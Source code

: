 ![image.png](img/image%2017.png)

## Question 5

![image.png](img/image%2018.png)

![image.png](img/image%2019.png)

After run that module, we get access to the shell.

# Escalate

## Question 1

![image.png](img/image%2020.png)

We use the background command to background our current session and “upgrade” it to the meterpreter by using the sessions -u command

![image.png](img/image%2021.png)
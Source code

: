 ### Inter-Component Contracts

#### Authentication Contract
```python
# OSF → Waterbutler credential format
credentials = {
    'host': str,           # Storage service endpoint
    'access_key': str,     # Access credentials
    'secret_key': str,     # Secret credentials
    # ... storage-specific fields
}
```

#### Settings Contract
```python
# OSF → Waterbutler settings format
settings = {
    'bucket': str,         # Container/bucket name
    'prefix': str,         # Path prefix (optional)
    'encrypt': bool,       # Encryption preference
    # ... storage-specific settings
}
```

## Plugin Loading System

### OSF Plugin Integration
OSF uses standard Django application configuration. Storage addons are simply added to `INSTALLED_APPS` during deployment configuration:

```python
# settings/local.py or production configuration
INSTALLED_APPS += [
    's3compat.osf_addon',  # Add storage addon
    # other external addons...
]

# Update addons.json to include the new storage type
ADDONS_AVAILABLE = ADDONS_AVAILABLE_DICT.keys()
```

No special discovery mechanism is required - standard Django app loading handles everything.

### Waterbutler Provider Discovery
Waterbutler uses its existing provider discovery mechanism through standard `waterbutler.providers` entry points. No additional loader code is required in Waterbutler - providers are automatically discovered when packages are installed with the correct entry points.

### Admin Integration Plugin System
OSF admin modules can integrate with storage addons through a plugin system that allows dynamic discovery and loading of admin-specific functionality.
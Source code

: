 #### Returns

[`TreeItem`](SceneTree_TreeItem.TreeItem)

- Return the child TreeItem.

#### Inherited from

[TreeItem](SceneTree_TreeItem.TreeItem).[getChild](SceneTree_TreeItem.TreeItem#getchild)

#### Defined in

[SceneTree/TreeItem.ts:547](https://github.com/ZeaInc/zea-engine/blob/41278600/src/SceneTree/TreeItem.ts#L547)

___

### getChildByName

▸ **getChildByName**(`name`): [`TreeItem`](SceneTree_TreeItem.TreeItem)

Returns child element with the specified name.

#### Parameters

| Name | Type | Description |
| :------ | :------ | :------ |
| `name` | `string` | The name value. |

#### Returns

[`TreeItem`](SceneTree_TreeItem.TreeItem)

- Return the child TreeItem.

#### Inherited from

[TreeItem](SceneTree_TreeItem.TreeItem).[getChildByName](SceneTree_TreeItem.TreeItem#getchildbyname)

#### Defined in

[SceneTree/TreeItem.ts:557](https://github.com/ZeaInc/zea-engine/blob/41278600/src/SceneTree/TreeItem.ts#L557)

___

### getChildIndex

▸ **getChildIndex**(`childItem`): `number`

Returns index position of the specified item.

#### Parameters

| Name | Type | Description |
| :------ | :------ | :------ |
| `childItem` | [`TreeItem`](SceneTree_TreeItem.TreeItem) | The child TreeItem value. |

= WHAT THE TASK ASKS =
Having read the material, transcribe all of it exactly.

= TASK ANSWER =
Source code

: ![image.png](img/image%2017.png)

## Question 5

![image.png](img/image%2018.png)

![image.png](img/image%2019.png)

After run that module, we get access to the shell.

# Escalate

## Question 1

![image.png](img/image%2020.png)

We use the background command to background our current session and “upgrade” it to the meterpreter by using the sessions -u command

![image.png](img/image%2021.png)
Source code

: ### Inter-Component Contracts

#### Authentication Contract
```python
# OSF → Waterbutler credential format
credentials = {
    'host': str,           # Storage service endpoint
    'access_key': str,     # Access credentials
    'secret_key': str,     # Secret credentials
    # ... storage-specific fields
}
```

#### Settings Contract
```python
# OSF → Waterbutler settings format
settings = {
    'bucket': str,         # Container/bucket name
    'prefix': str,         # Path prefix (optional)
    'encrypt': bool,       # Encryption preference
    # ... storage-specific settings
}
```

## Plugin Loading System

### OSF Plugin Integration
OSF uses standard Django application configuration. Storage addons are simply added to `INSTALLED_APPS` during deployment configuration:

```python
# settings/local.py or production configuration
INSTALLED_APPS += [
    's3compat.osf_addon',  # Add storage addon
    # other external addons...
]

# Update addons.json to include the new storage type
ADDONS_AVAILABLE = ADDONS_AVAILABLE_DICT.keys()
```

No special discovery mechanism is required - standard Django app loading handles everything.

### Waterbutler Provider Discovery
Waterbutler uses its existing provider discovery mechanism through standard `waterbutler.providers` entry points. No additional loader code is required in Waterbutler - providers are automatically discovered when packages are installed with the correct entry points.

### Admin Integration Plugin System
OSF admin modules can integrate with storage addons through a plugin system that allows dynamic discovery and loading of admin-specific functionality.
Source code

: #### Returns

[`TreeItem`](SceneTree_TreeItem.TreeItem)

- Return the child TreeItem.

#### Inherited from

[TreeItem](SceneTree_TreeItem.TreeItem).[getChild](SceneTree_TreeItem.TreeItem#getchild)

#### Defined in

[SceneTree/TreeItem.ts:547](https://github.com/ZeaInc/zea-engine/blob/41278600/src/SceneTree/TreeItem.ts#L547)

___

### getChildByName

▸ **getChildByName**(`name`): [`TreeItem`](SceneTree_TreeItem.TreeItem)

Returns child element with the specified name.

#### Parameters

| Name | Type | Description |
| :------ | :------ | :------ |
| `name` | `string` | The name value. |

#### Returns

[`TreeItem`](SceneTree_TreeItem.TreeItem)

- Return the child TreeItem.

#### Inherited from

[TreeItem](SceneTree_TreeItem.TreeItem).[getChildByName](SceneTree_TreeItem.TreeItem#getchildbyname)

#### Defined in

[SceneTree/TreeItem.ts:557](https://github.com/ZeaInc/zea-engine/blob/41278600/src/SceneTree/TreeItem.ts#L557)

___

### getChildIndex

▸ **getChildIndex**(`childItem`): `number`

Returns index position of the specified item.

#### Parameters

| Name | Type | Description |
| :------ | :------ | :------ |
| `childItem` | [`TreeItem`](SceneTree_TreeItem.TreeItem) | The child TreeItem value. |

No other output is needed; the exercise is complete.